Father John Paul Ezeonyido

Father Ezeonyido began discerning travel to the United States as a missionary priest. His missionary call was affirmed as the Atlanta vocations office asked to meet him and invited him to Georgia, recognizing that the Nigerian Igbo Catholic community in the archdiocese needed more spiritual support.

He came to the United States in 1999 and continued his seminary formation, earning a master of arts and a master of divinity in theology with a specialization in Old Testament sacred Scripture at Mount St. Mary’s Seminary in Emmitsburg, Maryland. During his seminary training, Father Ezeonyido lived and worked with Hispanic and multicultural communities in El Paso, Texas, and Ciudad Juarez, Mexico, as part of an immersion program, picking up some Spanish along the way.

He was ordained to the priesthood by the Archbishop John F. Donoghue on June 7, 2003. He first served as a parochial vicar at Holy Cross Church in Atlanta for three years. In 2006, he was assigned to be a parochial vicar at Holy Trinity Church, Peachtree City. He was also a parochial vicar at St. Stephen the Martyr Church, Lilburn, from 2009-2012.

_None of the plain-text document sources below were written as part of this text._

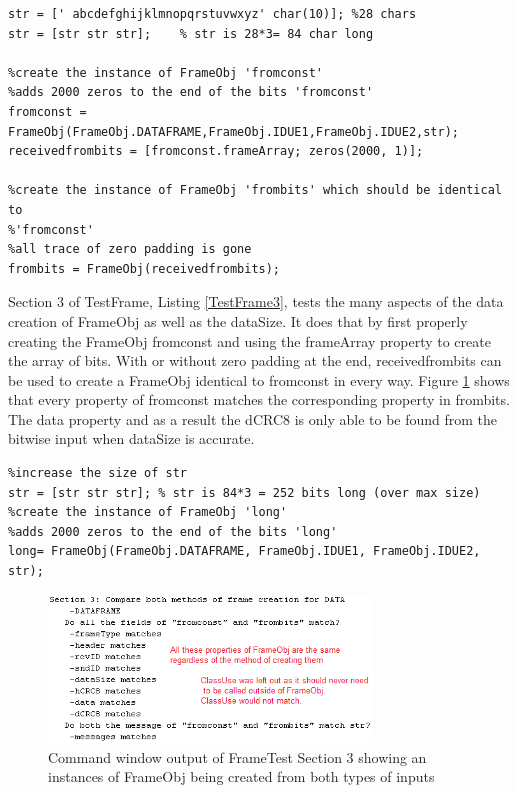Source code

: \begin{lstlisting} 
str = [' abcdefghijklmnopqrstuvwxyz' char(10)]; %28 chars
str = [str str str];    % str is 28*3= 84 char long

%create the instance of FrameObj 'fromconst'
%adds 2000 zeros to the end of the bits 'fromconst'
fromconst = FrameObj(FrameObj.DATAFRAME,FrameObj.IDUE1,FrameObj.IDUE2,str);
receivedfrombits = [fromconst.frameArray; zeros(2000, 1)];

%create the instance of FrameObj 'frombits' which should be identical to
%'fromconst' 
%all trace of zero padding is gone
frombits = FrameObj(receivedfrombits);
\end{lstlisting} 

Section 3 of TestFrame, Listing \ref{TestFrame3}, tests the many aspects of the data creation of FrameObj as well as the dataSize. It does that by first properly creating the FrameObj fromconst and using the frameArray property to create the array of bits. With or without zero padding at the end, receivedfrombits can be used to create a FrameObj identical to fromconst in every way. Figure \ref{fig:FrameTest3} shows that every property of fromconst matches the corresponding property in frombits. The data property and as a result the dCRC8 is only able to be found from the bitwise input when dataSize is accurate.   

\begin{lstlisting} 
%increase the size of str
str = [str str str]; % str is 84*3 = 252 bits long (over max size)
%create the instance of FrameObj 'long'
%adds 2000 zeros to the end of the bits 'long'
long= FrameObj(FrameObj.DATAFRAME, FrameObj.IDUE1, FrameObj.IDUE2, str);
\end{lstlisting} 
\begin{figure}[ht]
    \includegraphics[width=0.77\textwidth]{FrameTest3.PNG}
    \caption{Command window output of FrameTest Section 3 showing an instances of FrameObj being created from both types of inputs }
    \label{fig:FrameTest3}
\end{figure}

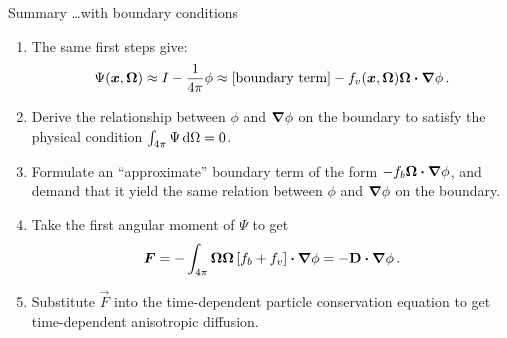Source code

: \documentclass{beamer}
\begin{document}
\begin{frame}{Summary \dots{}with boundary conditions}
\begin{enumerate}
  \item The same first steps give:
    \begin{equation*}
      \Psi(\bm{x}, \bm{\Omega}) \approx I - \frac{1}{4\pi}\phi
      \approx [\text{boundary term}]
      - f_v(\bm{x}, \bm{\Omega})  \bm{\Omega} \bm{\cdot} \bm{\nabla} \phi\,.
    \end{equation*}
  \item Derive the relationship between $\phi$ and $\bm{\nabla}\phi$ on the boundary
    to satisfy the physical condition $\int_{4\pi} \Psi \mathop{}\!\mathrm{d} \Omega=0$.
  \item Formulate an ``approximate'' boundary term of the form $-f_b
    \bm{\Omega} \bm{\cdot} \bm{\nabla} \phi$, and demand that it yield the same relation
    between $\phi$ and $\bm{\nabla}\phi$ on the boundary.
  \item Take the first angular moment of $\Psi$ to get
    \begin{equation*}
      \bm{F} = - \int_{4\pi}\bm{\Omega}\bm{\Omega}
      \left[ f_b+ f_v \right]\bm{\cdot} \bm{\nabla} \phi
      = -\mathbf{D} \bm{\cdot} \bm{\nabla} \phi \,.
    \end{equation*}
  \item Substitute $\vec{F}$ into the time-dependent particle conservation
    equation to get time-dependent anisotropic diffusion.
\end{enumerate}
\end{frame}
\end{document}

In 2011, he earned a third graduate degree from the University of Georgia in social work. Father Ezeonyido earned certification in marriage and family therapy during his time at UGA.

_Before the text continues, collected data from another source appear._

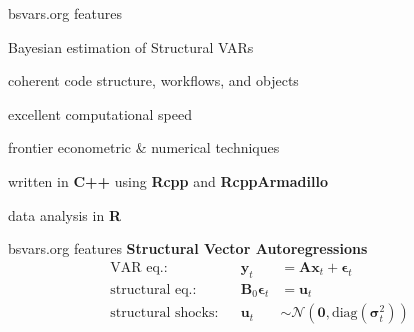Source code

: \documentclass[aspectratio=1610,notes,blackandwhite,mathsans,usenames,dvipsnames]{beamer}
\begin{document}
	
	\begin{frame}{\huge bsvars.org features}
		\Large
		
		\begin{itemize}[label=$\blacktriangleright$]
		{\color{lig}
			\item Bayesian estimation of Structural VARs\\[1ex]
			\item coherent code structure, workflows, and objects\\[1ex]
			\item  excellent computational speed\\[1ex]
			\item  frontier econometric \& numerical techniques\\[1ex]
			\item  written in \textbf{C++} using \textbf{Rcpp} and \textbf{RcppArmadillo}\\[1ex]
			\item data analysis in \textbf{R}
		}	
		\end{itemize}
	\end{frame}



	\begin{frame}{\huge bsvars.org features}
		\Large
		\textbf{Structural Vector Autoregressions}
		\begin{align*}
		\text{VAR eq.:}&& \mathbf{y}_t &= \mathbf{Ax}_t + \boldsymbol\epsilon_t\\[1ex]
		\text{structural eq.:}&& \mathbf{B}_0\boldsymbol\epsilon_t &= \mathbf{u}_t \\[1ex]
		\text{structural shocks:}&& \mathbf{u}_t &\sim\mathcal{N}(\mathbf{0}, \text{diag}\left(\boldsymbol\sigma^2_t\right) ) \\
		\end{align*}
		
	\end{frame}



	
\end{document}
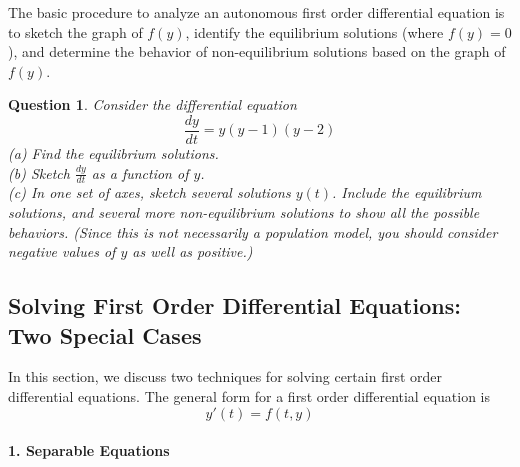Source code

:\documentclass{book}
\newtheorem{question}{Question}
\begin{document}
The basic procedure to analyze an autonomous
first order differential equation is to sketch the graph of $f(y)$, identify
the equilibrium solutions (where $f(y)=0$), and determine the
behavior of non-equilibrium solutions based on the graph
of $f(y)$.

\begin{question}
Consider the differential equation
\[
   \frac{dy}{dt} = y(y-1)(y-2)
\]
(a) Find the equilibrium solutions.\\
(b) Sketch $\frac{dy}{dt}$ as a function of $y$.\\
(c) In one set of axes, sketch several solutions $y(t)$. Include the equilibrium solutions,
and several more non-equilibrium solutions to show all the possible behaviors.
(Since this is not necessarily a population model, you should consider negative values
of $y$ as well as positive.)
\end{question}

\subsection{Solving First Order Differential Equations: Two Special Cases}

In this section, we discuss
two techniques for solving certain first order
differential equations.
The general form for a first order differential equation is
\begin{equation}
   y'(t) = f(t,y)
\end{equation}
\paragraph{1. Separable Equations} ~
\end{document}
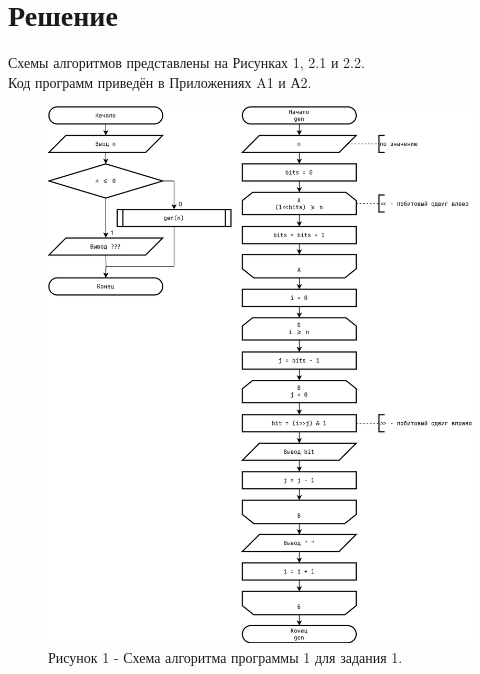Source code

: \documentclass[oneside,a4paper,14pt]{extarticle}
\begin{document}
\section*{Решение}
\noindent Схемы алгоритмов представлены на Рисунках 1, 2.1 и 2.2. \\
\noindent Код программ приведён в Приложениях A1 и А2.\\
\begin{figure}[h!]
	\centering
	\includegraphics[height=0.75\textheight]{pics/flowchart_1.png}
	\caption*{Рисунок 1 - Схема алгоритма программы 1 для задания 1.}
\end{figure}
\end{document}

He earned certification as a hospital chaplain and served as chaplain at Saint Joseph’s Hospital, Atlanta, and Children’s Healthcare of Atlanta at Scottish Rite. He served as chaplain for the Nigerian Igbo Catholic community for 17 years.

The priest later earned a doctoral degree in human services with specialization in public health from Walden University in Minnesota.

He enjoyed traveling and playing tennis.

Father Ezeonyido was named pastor of Christ Our Hope Church in 2012. In a 2013 interview with The Georgia Bulletin, he shared his view of being a pastor.

“I have always understood being a pastor as being a shepherd, helping to bring people closer to Christ,” he said.

Father Ezeonyido is preceded in death by family members, Felicity Y. Ezeonyido, William Ezeonyido, Anastasia C. Ezeonyido and Peter O. Ezeonyido. He is survived by his mother, Madam Theresa Tumancha Ezeonyido; brother Anthony O. Ezeonyido; sisters Lady MaryDorothy Muolokwu and Ebere A. Igboanugo; brothers Clement O. Ezeonyido, Paul C. Ezeonyido and Cele Ezeonyido as well as 29 nieces and nephews, and 14 cousins.

The funeral Mass was followed by burial at Arlington Memorial Park, Sandy Springs.


Father Ezeonyido’s funeral Mass may be viewed at livestream.com/archatl/funeral.